Talk to most church website compaines and they will tell you that your pastors should be blogging. That it will connect your congregation with your pastor, give them the inside view of what your pastor is thinking and feels about theology. Well, I am here to tell you that no one cares right now and you need to change the way you think about having your pastors blog.
Your blog is always, always, ALWAYS out dated.
This is probably the largest turn off for most potential readers of your blog. Most pastors I have seen, post one or two things, then forget that they even have a blog. This is not a good blogging strategy. Blogging and building a sense of community takes time. You need to focus on creating content on a regular basis, a few times a week is a good pace, it doesn’t need to be every day. Blogging is a big time commitment and pastors are busy people, so if they cannot commit to blogging regularly, then don’t have them attempt it!
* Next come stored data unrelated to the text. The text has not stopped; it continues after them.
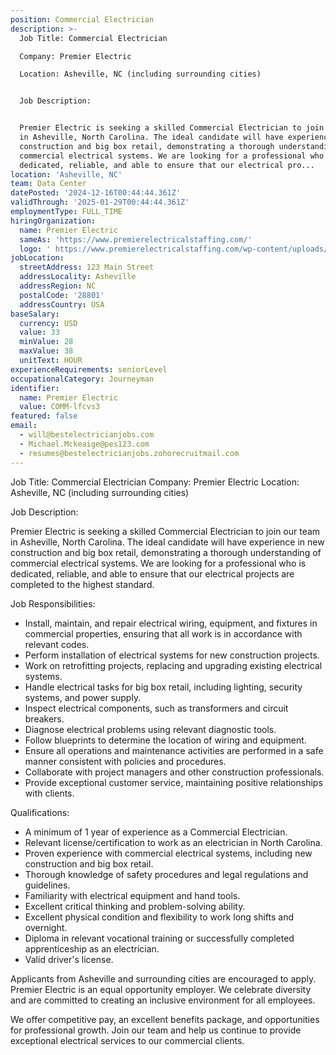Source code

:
 ```yaml
---
position: Commercial Electrician
description: >-
  Job Title: Commercial Electrician

  Company: Premier Electric

  Location: Asheville, NC (including surrounding cities)


  Job Description:


  Premier Electric is seeking a skilled Commercial Electrician to join our team
  in Asheville, North Carolina. The ideal candidate will have experience in new
  construction and big box retail, demonstrating a thorough understanding of
  commercial electrical systems. We are looking for a professional who is
  dedicated, reliable, and able to ensure that our electrical pro...
location: 'Asheville, NC'
team: Data Center
datePosted: '2024-12-16T00:44:44.361Z'
validThrough: '2025-01-29T00:44:44.361Z'
employmentType: FULL_TIME
hiringOrganization:
  name: Premier Electric
  sameAs: 'https://www.premierelectricalstaffing.com/'
  logo: ' https://www.premierelectricalstaffing.com/wp-content/uploads/2020/05/Premier-Electrical-Staffing-logo.png'
jobLocation:
  streetAddress: 123 Main Street
  addressLocality: Asheville
  addressRegion: NC
  postalCode: '28801'
  addressCountry: USA
baseSalary:
  currency: USD
  value: 33
  minValue: 28
  maxValue: 38
  unitText: HOUR
experienceRequirements: seniorLevel
occupationalCategory: Journeyman
identifier:
  name: Premier Electric
  value: COMM-lfcvs3
featured: false
email:
  - will@bestelectricianjobs.com
  - Michael.Mckeaige@pes123.com
  - resumes@bestelectricianjobs.zohorecruitmail.com
---
```




Job Title: Commercial Electrician
Company: Premier Electric
Location: Asheville, NC (including surrounding cities)

Job Description:

Premier Electric is seeking a skilled Commercial Electrician to join our team in Asheville, North Carolina. The ideal candidate will have experience in new construction and big box retail, demonstrating a thorough understanding of commercial electrical systems. We are looking for a professional who is dedicated, reliable, and able to ensure that our electrical projects are completed to the highest standard.

Job Responsibilities:

- Install, maintain, and repair electrical wiring, equipment, and fixtures in commercial properties, ensuring that all work is in accordance with relevant codes.
- Perform installation of electrical systems for new construction projects.
- Work on retrofitting projects, replacing and upgrading existing electrical systems.
- Handle electrical tasks for big box retail, including lighting, security systems, and power supply.
- Inspect electrical components, such as transformers and circuit breakers.
- Diagnose electrical problems using relevant diagnostic tools.
- Follow blueprints to determine the location of wiring and equipment.
- Ensure all operations and maintenance activities are performed in a safe manner consistent with policies and procedures.
- Collaborate with project managers and other construction professionals.
- Provide exceptional customer service, maintaining positive relationships with clients.

Qualifications:

- A minimum of 1 year of experience as a Commercial Electrician.
- Relevant license/certification to work as an electrician in North Carolina.
- Proven experience with commercial electrical systems, including new construction and big box retail.
- Thorough knowledge of safety procedures and legal regulations and guidelines.
- Familiarity with electrical equipment and hand tools.
- Excellent critical thinking and problem-solving ability.
- Excellent physical condition and flexibility to work long shifts and overnight.
- Diploma in relevant vocational training or successfully completed apprenticeship as an electrician.
- Valid driver's license.

Applicants from Asheville and surrounding cities are encouraged to apply. Premier Electric is an equal opportunity employer. We celebrate diversity and are committed to creating an inclusive environment for all employees. 

We offer competitive pay, an excellent benefits package, and opportunities for professional growth. Join our team and help us continue to provide exceptional electrical services to our commercial clients.
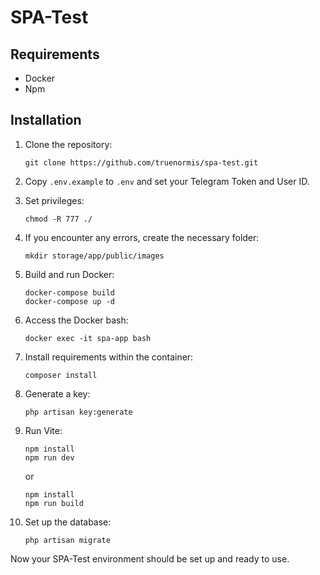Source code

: # SPA-Test

## Requirements
- Docker
- Npm

## Installation

1. Clone the repository:
   ```
   git clone https://github.com/truenormis/spa-test.git
   ```

2. Copy `.env.example` to `.env` and set your Telegram Token and User ID.

3. Set privileges:
   ```
   chmod -R 777 ./
   ```

4. If you encounter any errors, create the necessary folder:
   ```
   mkdir storage/app/public/images
   ```

5. Build and run Docker:
   ```
   docker-compose build
   docker-compose up -d
   ```

6. Access the Docker bash:
   ```
   docker exec -it spa-app bash
   ```

7. Install requirements within the container:
   ```
   composer install
   ```

8. Generate a key:
   ```
   php artisan key:generate
   ```

9. Run Vite:
   ```
   npm install
   npm run dev
   ```
   or
   ```
   npm install
   npm run build
   ```

10. Set up the database:
    ```
    php artisan migrate
    ```

Now your SPA-Test environment should be set up and ready to use.
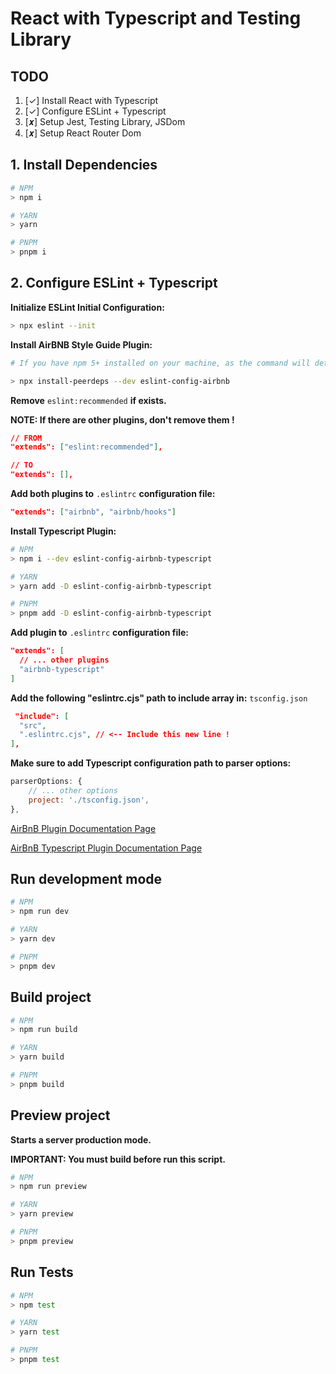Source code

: # React with Typescript and Testing Library

## TODO

1. [✓] Install React with Typescript
2. [✓] Configure ESLint + Typescript
3. [𝒙] Setup Jest, Testing Library, JSDom
4. [𝒙] Setup React Router Dom

## 1. Install Dependencies

```bash
# NPM
> npm i

# YARN
> yarn

# PNPM
> pnpm i
```

## 2. Configure ESLint + Typescript

__Initialize ESLint Initial Configuration:__

```bash
> npx eslint --init
```

__Install AirBNB Style Guide Plugin:__

```bash
# If you have npm 5+ installed on your machine, as the command will detect that you are using yarn and will act accordingly.

> npx install-peerdeps --dev eslint-config-airbnb
```

__Remove__ ```eslint:recommended``` __if exists.__

__NOTE: If there are other plugins, don't remove them !__

```json
// FROM
"extends": ["eslint:recommended"],

// TO
"extends": [],
```

__Add both plugins to__ ```.eslintrc``` __configuration file:__

```json
"extends": ["airbnb", "airbnb/hooks"]
```

__Install Typescript Plugin:__

```bash
# NPM
> npm i --dev eslint-config-airbnb-typescript

# YARN
> yarn add -D eslint-config-airbnb-typescript

# PNPM
> pnpm add -D eslint-config-airbnb-typescript
```

__Add plugin to__ ```.eslintrc``` __configuration file:__

```json
"extends": [
  // ... other plugins
  "airbnb-typescript"
]
```

__Add the following "eslintrc.cjs" path to include array in:__ ```tsconfig.json```

```json
 "include": [
  "src",
  ".eslintrc.cjs", // <-- Include this new line !
],
```

__Make sure to add Typescript configuration path to parser options:__

```javascript
parserOptions: {
    // ... other options
    project: './tsconfig.json',
},
```

[AirBnB Plugin Documentation Page](https://www.npmjs.com/package/eslint-config-airbnb)

[AirBnB Typescript Plugin Documentation Page](https://www.npmjs.com/package/eslint-config-airbnb-typescript)
## Run development mode

```bash
# NPM
> npm run dev

# YARN
> yarn dev

# PNPM
> pnpm dev
```

## Build project

```bash
# NPM
> npm run build

# YARN
> yarn build

# PNPM
> pnpm build
```

## Preview project

__Starts a server production mode.__

__IMPORTANT: You must build before run this script.__

```bash
# NPM
> npm run preview

# YARN
> yarn preview

# PNPM
> pnpm preview
```

## Run Tests

```bash
# NPM
> npm test

# YARN
> yarn test

# PNPM
> pnpm test
```
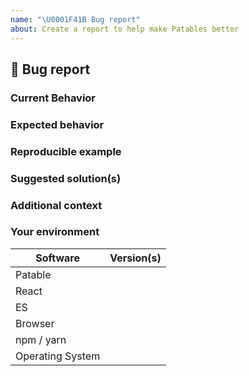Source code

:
 ```yaml
---
name: "\U0001F41B Bug report"
about: Create a report to help make Patables better
---
```


## 🐛 Bug report

### Current Behavior

<!-- If applicable, add screenshots to help explain your problem. -->

### Expected behavior

<!-- A clear and concise description of what you expected to happen. -->

### Reproducible example

<!-- Use one a sandbox enviornment like Codepen. -->

### Suggested solution(s)

<!-- How could we solve this bug? What changes would need to made to Patables? -->

### Additional context

<!-- Add any other context about the problem here.  -->

### Your environment

<!-- PLEASE FILL THIS OUT -->

| Software         | Version(s) |
| ---------------- | ---------- |
| Patable          |
| React            |
| ES               |
| Browser          |
| npm / yarn       |
| Operating System |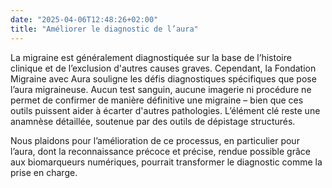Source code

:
 ```yaml
---
date: "2025-04-06T12:48:26+02:00"
title: "Améliorer le diagnostic de l’aura"
---
```

La migraine est généralement diagnostiquée sur la base de l’histoire clinique et de l’exclusion d'autres causes graves. Cependant, la Fondation Migraine avec Aura souligne les défis diagnostiques spécifiques que pose l’aura migraineuse. Aucun test sanguin, aucune imagerie ni procédure ne permet de confirmer de manière définitive une migraine – bien que ces outils puissent aider à écarter d'autres pathologies. L’élément clé reste une anamnèse détaillée, soutenue par des outils de dépistage structurés.

Nous plaidons pour l’amélioration de ce processus, en particulier pour l’aura, dont la reconnaissance précoce et précise, rendue possible grâce aux biomarqueurs numériques, pourrait transformer le diagnostic comme la prise en charge.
Your pastor is easily offended.
Blog posts live forever. People can make comments and talk about blog posts. If your pastor can be easily offended by the criticism his/her blog generates, it might be a good idea to not have that pastor blog. Or at the very least, turn off the comments of the blog. But that is more like having a one sided conversation than a blog.
Your pastor can get angry.
Some pastors get offended, so skip that and go right to angry. Hey God gave us that ability, and it can be justified, but a blog is probably not the best place for your pastors anger. Nothing like having your angry comments live in Google’s archive forever for news reporters to reference when writing a story about your church.
But everyone is doing it.
Yeah, they are. That’s the problem. Churches and Pastors are not thinking about why should they blog. It takes time, persistence, knowledge, expertise, and a strategy to execute. If you can do these things, you should start to see more comments, more people visiting, and engaging your blog. If you can’t commit to these things, please do the internet a favor, don’t start a blog.